Ending corporate personhood

Corporate personhood has been normalized for too long – with disastrous legal, political, economic, social and environmental consequences. It’s not legitimate. It’s not democratic. It’s not human.

Never mind for the moment “fake news.” Corporate personhood is “fake constitutional law.” Corporations are corporations. People are people. Corporations are artificial legal, subordinate creations of the We the People. These artificial entities should receive only privileges, not rights, as authorized by the public.

It’s way past time to affirm that only human beings, not corporate entities, possess inalienable constitutional rights. Move to Amend’s We the People Amendment7 does just this. It should be our long-term goal.

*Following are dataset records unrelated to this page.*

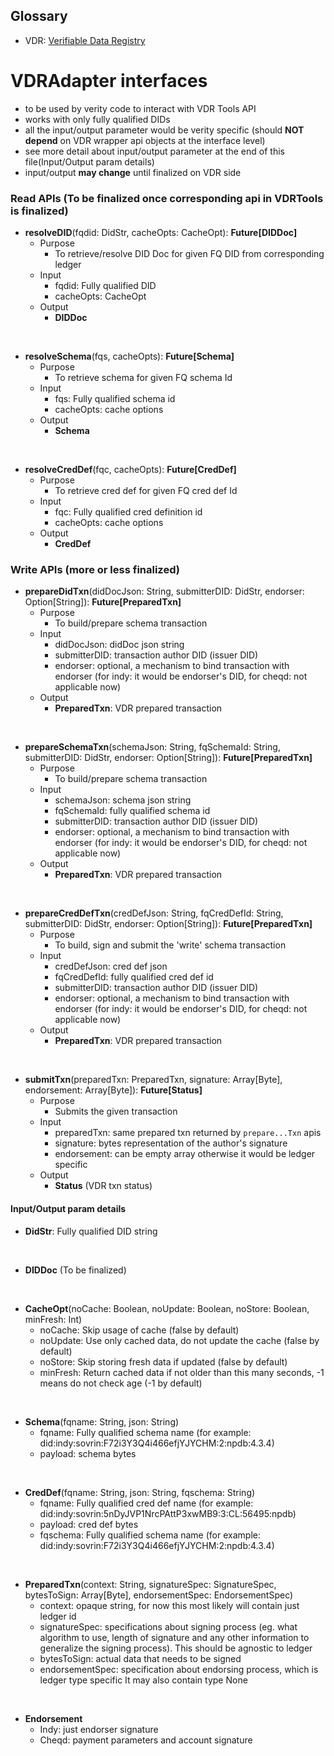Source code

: ## Glossary
  * VDR: [Verifiable Data Registry](https://gitlab.com/evernym/verity/vdr-tools)
  
# VDRAdapter interfaces
  * to be used by verity code to interact with VDR Tools API
  * works with only fully qualified DIDs
  * all the input/output parameter would be verity specific (should **NOT depend** on VDR wrapper api objects at the interface level) 
  * see more detail about input/output parameter at the end of this file(Input/Output param details)
  * input/output **may change** until finalized on VDR side


### Read APIs (To be finalized once corresponding api in VDRTools is finalized)
* **resolveDID**(fqdid: DidStr, cacheOpts: CacheOpt): **Future[DIDDoc]**
  * Purpose
    * To retrieve/resolve DID Doc for given FQ DID from corresponding ledger
  * Input
    * fqdid: Fully qualified DID
    * cacheOpts: CacheOpt
  * Output
    * **DIDDoc**

<br/>

* **resolveSchema**(fqs, cacheOpts): **Future[Schema]**
  * Purpose
    * To retrieve schema for given FQ schema Id
  * Input
    * fqs: Fully qualified schema id
    * cacheOpts: cache options
  * Output
    * **Schema**

<br/>

* **resolveCredDef**(fqc, cacheOpts): **Future[CredDef]**
  * Purpose
    * To retrieve cred def for given FQ cred def Id
  * Input
    * fqc: Fully qualified cred definition id
    * cacheOpts: cache options
  * Output
      * **CredDef**


### Write APIs (more or less finalized)

* **prepareDidTxn**(didDocJson: String, submitterDID: DidStr, endorser: Option[String]): **Future[PreparedTxn]**
  * Purpose
    * To build/prepare schema transaction
  * Input
    * didDocJson: didDoc json string
    * submitterDID: transaction author DID (issuer DID)
    * endorser: optional, a mechanism to bind transaction with endorser
                (for indy: it would be endorser's DID, for cheqd: not applicable now)
  * Output
    * **PreparedTxn**: VDR prepared transaction

<br/>

* **prepareSchemaTxn**(schemaJson: String, fqSchemaId: String, submitterDID: DidStr, endorser: Option[String]): **Future[PreparedTxn]**
  * Purpose
    * To build/prepare schema transaction
  * Input
    * schemaJson: schema json string
    * fqSchemaId: fully qualified schema id
    * submitterDID: transaction author DID (issuer DID) 
    * endorser: optional, a mechanism to bind transaction with endorser 
                (for indy: it would be endorser's DID, for cheqd: not applicable now)
  * Output
    * **PreparedTxn**: VDR prepared transaction
    
<br/>

* **prepareCredDefTxn**(credDefJson: String, fqCredDefId: String, submitterDID: DidStr, endorser: Option[String]): **Future[PreparedTxn]**
  * Purpose
    * To build, sign and submit the 'write' schema transaction
  * Input
    * credDefJson: cred def json
    * fqCredDefId: fully qualified cred def id
    * submitterDID: transaction author DID (issuer DID)
    * endorser: optional, a mechanism to bind transaction with endorser
                (for indy: it would be endorser's DID, for cheqd: not applicable now)
  * Output
    * **PreparedTxn**: VDR prepared transaction

<br/>

* **submitTxn**(preparedTxn: PreparedTxn, signature: Array[Byte], endorsement: Array[Byte]): **Future[Status]**
  * Purpose
    * Submits the given transaction
  * Input
    * preparedTxn: same prepared txn returned by `prepare...Txn` apis
    * signature: bytes representation of the author's signature
    * endorsement: can be empty array otherwise it would be ledger specific
  * Output
    * **Status** (VDR txn status)


#### Input/Output param details
* **DidStr**: Fully qualified DID string


<br/>

* **DIDDoc** (To be finalized)


<br/>

* **CacheOpt**(noCache: Boolean, noUpdate: Boolean, noStore: Boolean, minFresh: Int)
  * noCache: Skip usage of cache (false by default)
  * noUpdate: Use only cached data, do not update the cache (false by default)
  * noStore: Skip storing fresh data if updated (false by default)
  * minFresh: Return cached data if not older than this many seconds, -1 means do not check age (-1 by default)

<br/>

* **Schema**(fqname: String, json: String)
  * fqname: Fully qualified schema name (for example: did:indy:sovrin:F72i3Y3Q4i466efjYJYCHM:2:npdb:4.3.4)
  * payload: schema bytes
  
<br/>

* **CredDef**(fqname: String, json: String, fqschema: String)
  * fqname: Fully qualified cred def name (for example: did:indy:sovrin:5nDyJVP1NrcPAttP3xwMB9:3:CL:56495:npdb)
  * payload: cred def bytes
  * fqschema: Fully qualified schema name (for example: did:indy:sovrin:F72i3Y3Q4i466efjYJYCHM:2:npdb:4.3.4) 

<br/>

* **PreparedTxn**(context: String, signatureSpec: SignatureSpec, bytesToSign: Array[Byte], endorsementSpec: EndorsementSpec)
  * context: opaque string, for now this most likely will contain just ledger id
  * signatureSpec: specifications about signing process (eg. what algorithm to use, length of signature 
                   and any other information to generalize the signing process). This should be agnostic to ledger 
  * bytesToSign: actual data that needs to be signed
  * endorsementSpec: specification about endorsing process, which is ledger type specific 
                     It may also contain type None

<br/>

* **Endorsement**
  * Indy: just endorser signature
  * Cheqd: payment parameters and account signature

In the immediate term, Neil Gorsuch has played a role in the gory expansion of corporate personhood. If we’re serious about protecting what little democracy remains in our nation, his nomination for the Supreme Court must be defeated.

The Citizens United decision was for many people the first time they had ever heard of “corporate personhood.” Thanks to the Gorsuch nomination and his ruling on Hobby Lobby, many more are becoming aware.

Call it the “Corporate Personhood Awareness and Wake Up Call 2.0.” This is a teachable moment to educate. It’s also an actionable moment to resist. Let’s take full advantage of these opportunities.